An analysis of the balance sheet reveals a period of significant expansion in both total liabilities and stockholders' equity, with the growth in equity substantially outpacing the increase in liabilities. The overall financial position is characterized by an exceptionally stable long-term debt profile and an aggressive strategy of capital return to shareholders.
- Liability Trends and Composition
- Total liabilities grew from 5.79 billion USD in March 2021 to 9.45 billion USD by March 2026. This increase was primarily driven by current liabilities and other noncurrent liabilities, rather than borrowed capital. Current liabilities rose from 3.22 billion USD to 5.11 billion USD, with notable increases in accounts payable, which nearly doubled over the period, and accrued expenses, which increased from 1.49 billion USD to 2.72 billion USD.
- Long-term debt remained remarkably stagnant, maintaining a near-constant value of approximately 1.98 billion USD throughout the entire five-year span.
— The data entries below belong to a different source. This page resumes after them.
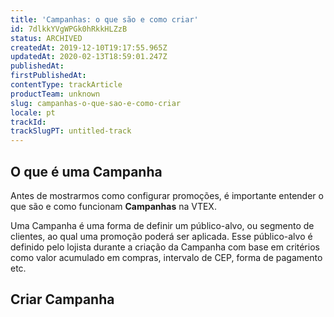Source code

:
 ```yaml
---
title: 'Campanhas: o que são e como criar'
id: 7dlkkYVgWPGk0hRkkHLZzB
status: ARCHIVED
createdAt: 2019-12-10T19:17:55.965Z
updatedAt: 2020-02-13T18:59:01.247Z
publishedAt: 
firstPublishedAt: 
contentType: trackArticle
productTeam: unknown
slug: campanhas-o-que-sao-e-como-criar
locale: pt
trackId: 
trackSlugPT: untitled-track
---
```


## O que é uma Campanha

Antes de mostrarmos como configurar promoções, é importante entender o que são e como funcionam __Campanhas__ na VTEX.

Uma Campanha é uma forma de definir um público-alvo, ou segmento de clientes, ao qual uma promoção poderá ser aplicada. Esse público-alvo é definido pelo lojista durante a criação da Campanha com base em critérios como valor acumulado em compras, intervalo de CEP, forma de pagamento etc.

## Criar Campanha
This indicates a reliance on internal cash flow for operations and growth rather than new debt issuance.
- Other noncurrent liabilities showed a steep upward trajectory, increasing from 571.5 million USD in March 2021 to 2.13 billion USD in March 2026, suggesting an accumulation of long-term obligations not categorized as debt.
- Stockholders' Equity and Capital Allocation
- Stockholders' equity experienced robust growth, increasing from 11.98 billion USD in March 2021 to 31.42 billion USD in March 2026. The primary driver of this expansion was retained earnings, which tripled from 12.01 billion USD to 36.42 billion USD, reflecting strong cumulative profitability.
- A significant trend is observed in the treasury stock account, which grew from a negative 6.94 billion USD to a negative 19.41 billion USD. This reflects a massive and consistent commitment to share repurchases, which has offset a portion of the growth in total equity.
- Additional paid-in capital also grew steadily from 6.89 billion USD to 14.40 billion USD, indicating ongoing capital contributions or equity-based transactions.
- Financial Solvency and Structural Observations
- The ratio of long-term debt to stockholders' equity decreased significantly over the period, shifting the company toward an increasingly equity-heavy capital structure. The stability of the long-term debt against the rapid growth of the equity base suggests a diminishing reliance on external leverage and a high degree of solvency.
- The expansion of current liabilities, particularly accounts payable and accrued expenses, suggests an increase in operational scale. However, the massive growth in retained earnings provides a substantial cushion for meeting these short-term obligations.